'Prometheus' Reviews: Ridley Scott's Blockbuster Gets Positive Notices From Critics

"Prometheus" has landed -- at least for some critics.

The highly anticipated Ridley Scott blockbuster -- which lives in the same universe as Scott's seminal 1979 sci-fi film "Alien" -- arrives in theaters with mostly positive reviews and many head-scratching questions. (One of the many your friends at HuffPost Entertainment have: What is David doing?)

"[T]he virtuosity on display makes the weakness of the story -- the screenplay is by Jon Spaihts and Damon Lindelof -- all the more frustrating," writes A.O. Scott in his wonderful New York Times review. "I’ll avoid spoilers here, but 'Prometheus' kind of spoils itself with twists and reversals that pull the movie away from its lofty, mind-blowing potential. Geeks and dreamers will hold onto scraps of splendor and wish for more. There are no revelations, only what are called, in the cynical jargon of commercial storytelling, 'reveals,' bits of momentarily surprising information bereft of meaning or resonance. For example: A sequel is coming."

The same things that frustrated A.O. Scott seemed to delight film critic Roger Ebert.

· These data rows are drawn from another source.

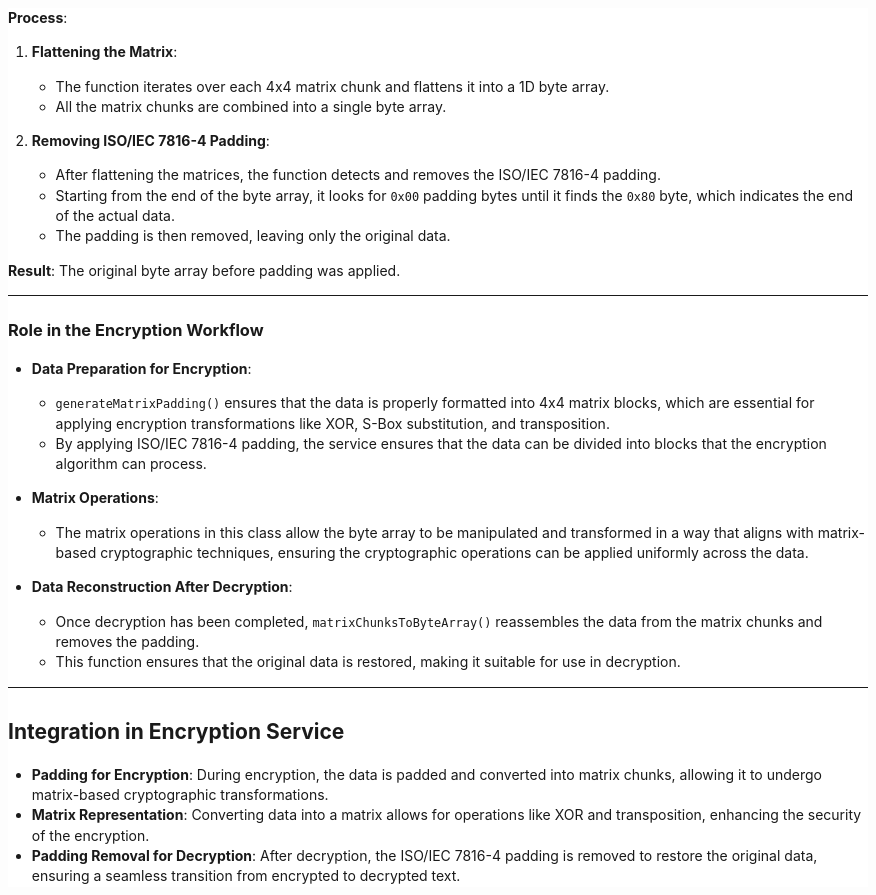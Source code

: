 **Process**:

1.  **Flattening the Matrix**:

    -   The function iterates over each 4x4 matrix chunk and flattens it into a 1D byte array.
    -   All the matrix chunks are combined into a single byte array.
2.  **Removing ISO/IEC 7816-4 Padding**:

    -   After flattening the matrices, the function detects and removes the ISO/IEC 7816-4 padding.
    -   Starting from the end of the byte array, it looks for `0x00` padding bytes until it finds the `0x80` byte, which indicates the end of the actual data.
    -   The padding is then removed, leaving only the original data.

**Result**: The original byte array before padding was applied.

* * * * *

### Role in the Encryption Workflow

-   **Data Preparation for Encryption**:

    -   `generateMatrixPadding()` ensures that the data is properly formatted into 4x4 matrix blocks, which are essential for applying encryption transformations like XOR, S-Box substitution, and transposition.
    -   By applying ISO/IEC 7816-4 padding, the service ensures that the data can be divided into blocks that the encryption algorithm can process.
-   **Matrix Operations**:

    -   The matrix operations in this class allow the byte array to be manipulated and transformed in a way that aligns with matrix-based cryptographic techniques, ensuring the cryptographic operations can be applied uniformly across the data.
-   **Data Reconstruction After Decryption**:

    -   Once decryption has been completed, `matrixChunksToByteArray()` reassembles the data from the matrix chunks and removes the padding.
    -   This function ensures that the original data is restored, making it suitable for use in decryption.

* * * * *

Integration in Encryption Service
---------------------------------

-   **Padding for Encryption**: During encryption, the data is padded and converted into matrix chunks, allowing it to undergo matrix-based cryptographic transformations.
-   **Matrix Representation**: Converting data into a matrix allows for operations like XOR and transposition, enhancing the security of the encryption.
-   **Padding Removal for Decryption**: After decryption, the ISO/IEC 7816-4 padding is removed to restore the original data, ensuring a seamless transition from encrypted to decrypted text.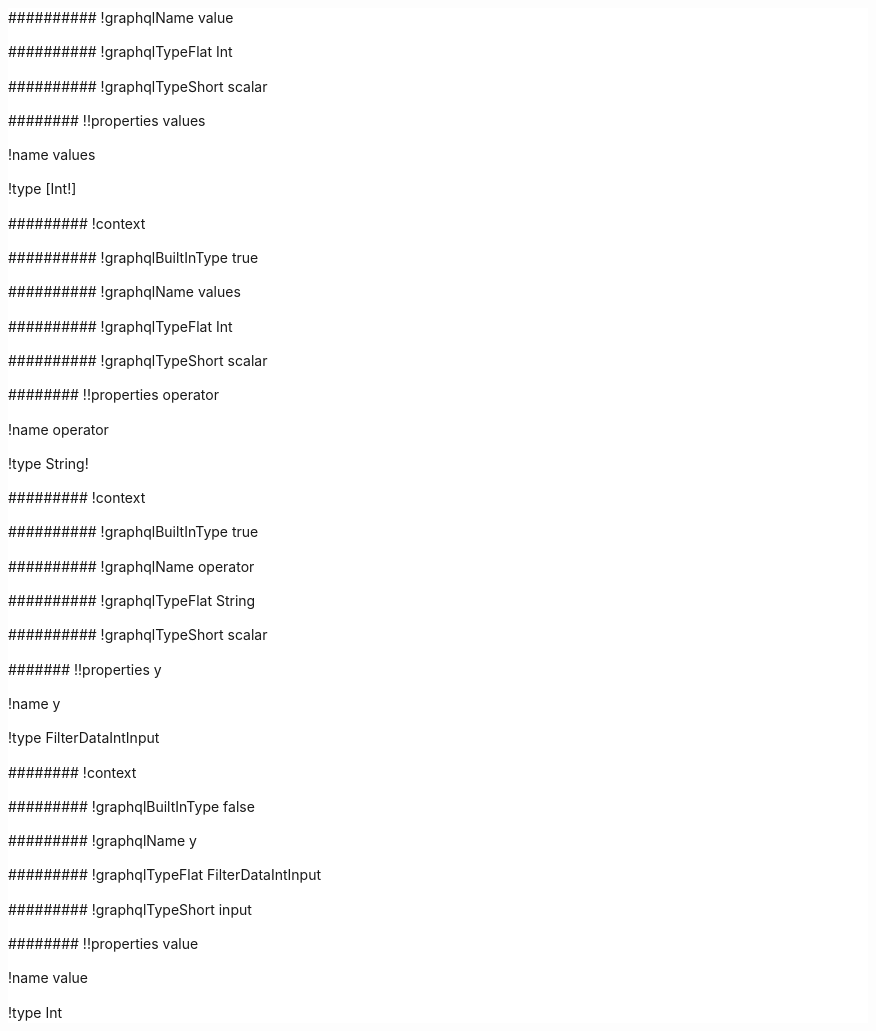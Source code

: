 ########## !graphqlName value

########## !graphqlTypeFlat Int

########## !graphqlTypeShort scalar

######## !!properties values

!name values

!type \[Int!]



######### !context

########## !graphqlBuiltInType true

########## !graphqlName values

########## !graphqlTypeFlat Int

########## !graphqlTypeShort scalar

######## !!properties operator

!name operator

!type String!



######### !context

########## !graphqlBuiltInType true

########## !graphqlName operator

########## !graphqlTypeFlat String

########## !graphqlTypeShort scalar

####### !!properties y

!name y

!type FilterDataIntInput



######## !context

######### !graphqlBuiltInType false

######### !graphqlName y

######### !graphqlTypeFlat FilterDataIntInput

######### !graphqlTypeShort input

######## !!properties value

!name value

!type Int


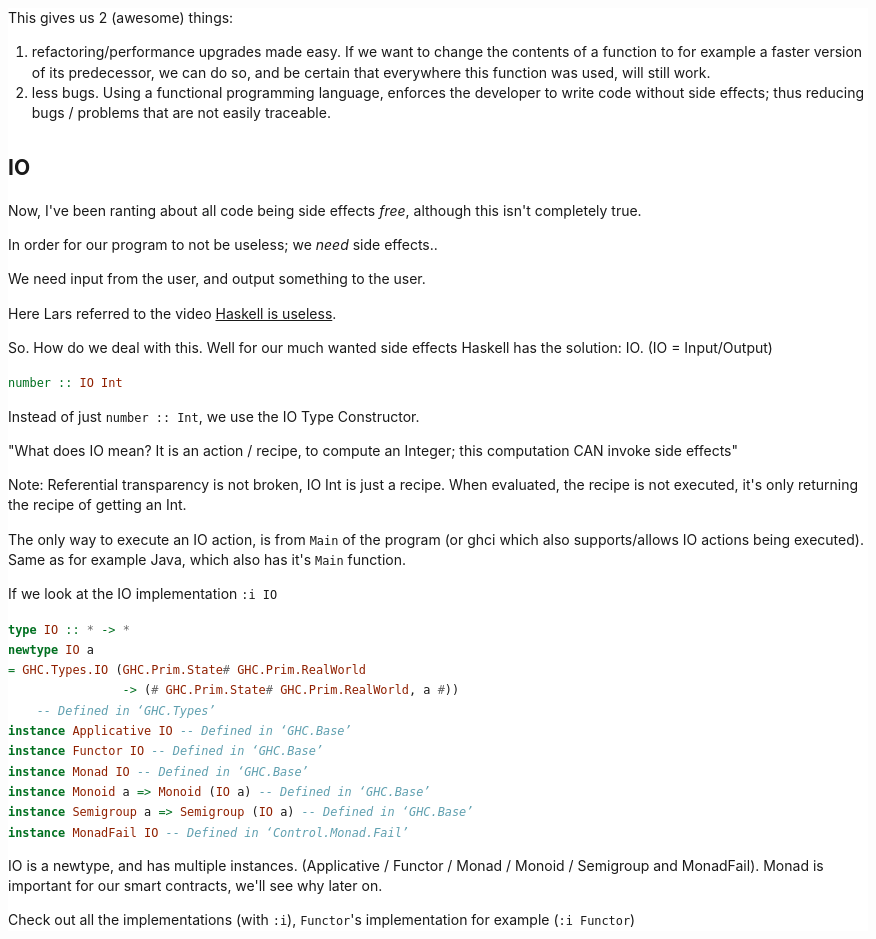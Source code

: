 This gives us 2 (awesome) things:

1. refactoring/performance upgrades made easy. If we want to change the contents of a function to for example a faster version of its predecessor, we can do so, and be certain that everywhere this function was used, will still work.
2. less bugs. Using a functional programming language, enforces the developer to write code without side effects; thus reducing bugs / problems that are not easily traceable.

## IO

Now, I've been ranting about all code being side effects _free_, although this isn't completely true.

In order for our program to not be useless; we _need_ side effects..

We need input from the user, and output something to the user.

Here Lars referred to the video [Haskell is useless](https://www.youtube.com/watch?v=iSmkqocn0oQ).

So. How do we deal with this. Well for our much wanted side effects Haskell has the solution: IO. (IO = Input/Output)

```haskell
number :: IO Int
```

Instead of just `number :: Int`, we use the IO Type Constructor.

"What does IO mean? It is an action / recipe, to compute an Integer; this computation CAN invoke side effects"

Note: Referential transparency is not broken, IO Int is just a recipe. When evaluated, the recipe is not executed, it's only returning the recipe of getting an Int.

The only way to execute an IO action, is from `Main` of the program (or ghci which also supports/allows IO actions being executed). Same as for example Java, which also has it's `Main` function.

If we look at the IO implementation `:i IO`

```haskell
type IO :: * -> *
newtype IO a
= GHC.Types.IO (GHC.Prim.State# GHC.Prim.RealWorld
				-> (# GHC.Prim.State# GHC.Prim.RealWorld, a #))
	-- Defined in ‘GHC.Types’
instance Applicative IO -- Defined in ‘GHC.Base’
instance Functor IO -- Defined in ‘GHC.Base’
instance Monad IO -- Defined in ‘GHC.Base’
instance Monoid a => Monoid (IO a) -- Defined in ‘GHC.Base’
instance Semigroup a => Semigroup (IO a) -- Defined in ‘GHC.Base’
instance MonadFail IO -- Defined in ‘Control.Monad.Fail’
```

IO is a newtype, and has multiple instances. (Applicative / Functor / Monad / Monoid / Semigroup and MonadFail). Monad is important for our smart contracts, we'll see why later on.

Check out all the implementations (with `:i`), `Functor`'s implementation for example (`:i Functor`)
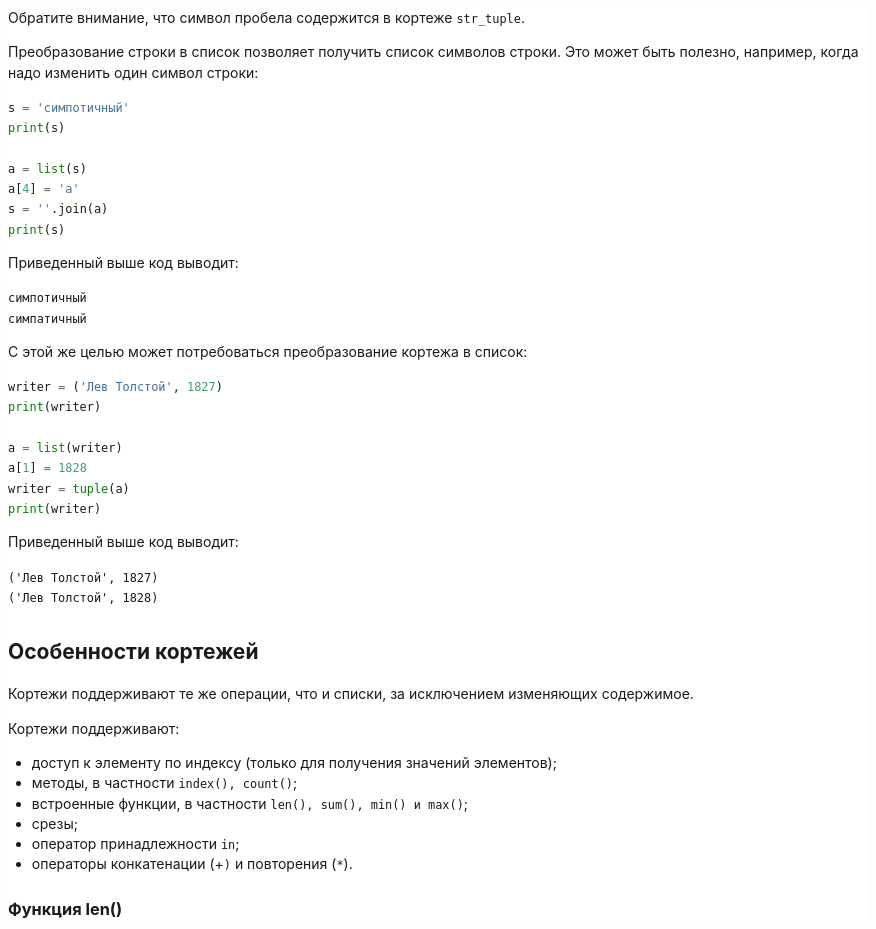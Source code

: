 Обратите внимание, что символ пробела содержится в кортеже `str_tuple`.

Преобразование строки в список позволяет получить список символов строки. Это может быть полезно, например, когда надо
изменить один символ строки:

```python
s = 'симпотичный'
print(s)

a = list(s)
a[4] = 'а'
s = ''.join(a)
print(s)
```

Приведенный выше код выводит:

```html
симпотичный
симпатичный
```

С этой же целью может потребоваться преобразование кортежа в список:

```python
writer = ('Лев Толстой', 1827)
print(writer)

a = list(writer)
a[1] = 1828
writer = tuple(a)
print(writer)
```

Приведенный выше код выводит:

```html
('Лев Толстой', 1827)
('Лев Толстой', 1828)
```

## Особенности кортежей

Кортежи поддерживают те же операции, что и списки, за исключением изменяющих содержимое.

Кортежи поддерживают:

- доступ к элементу по индексу (только для получения значений элементов);
- методы, в частности `index(), count()`;
- встроенные функции, в частности `len(), sum(), min() и max()`;
- срезы;
- оператор принадлежности `in`;
- операторы конкатенации (+`)` и повторения (`*`).

### Функция len()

"Ridley Scott's 'Prometheus' is a magnificent science-fiction film, all the more intriguing because it raises questions about the origin of human life and doesn't have the answers," Ebert writes in his four-star Chicago Sun-Times review. "This puzzle is embedded in an adventure film that has staggering visuals, expert horror, mind-challenging ideas and enough unanswered questions to prime the inevitable sequel."

Entertainment Weekly critic Lisa Schwarzbaum mostly agrees with Ebert, boiling down "Prometheus" to its essential core.

"All one needs to know to understand 'Prometheus' and honor 'Alien' is that women can be tough fighters," she writes, referring to Noomi Rapace's lead character Elizabeth Shaw. "That the characters with the goofiest accents get killed first. That nothing beats a really primo close-up of a gooey ET creature just before it goes berserk. And that, in the great tradition of the best sci-fi films, space would be a lot more boring without intrepid human idiots who touch stuff even when told 'Don't touch that!'"

Those "intrepid human idiots" are the one big flaw for Salon.com critic Andrew O'Hehir, who nonetheless writes that "Prometheus" "damn near lives up to the unsustainable hype, at least at the level of cinematography, production design, special effects and pure wow factor."

Still, those humans (played by Rapace, Logan Marshall-Green, Rafe Spall, Idris Elba and Charlize Theron among others) are troubling: "Do its so-called heroes really have to be such blithering New Age idiots?" O'Hehir writes. "Let’s allow for the narrative possibility that someone or something created human life, and/or all life on Earth. Is traveling to the edge of the universe to ask that entity why they did it likely to yield an interesting answer? If Dolly the cloned sheep had been able to talk, would she have chased those Scottish scientists into their lab and baaed for explanations? 'Because we could, sweetie. Now stop eating my trousers.'"

Of course, not everyone is as forgiving of the film's flaws.

"Watching 'Prometheus' is like opening a deluxe gift box from Tiffany’s to find a mug from the dollar store. Everything in the film’s first third primes you for what months of hype have promised," writes Ty Burr in the Boston Globe. "Yet somewhere along the way, you begin to detect the odor of thrice-cooked hash."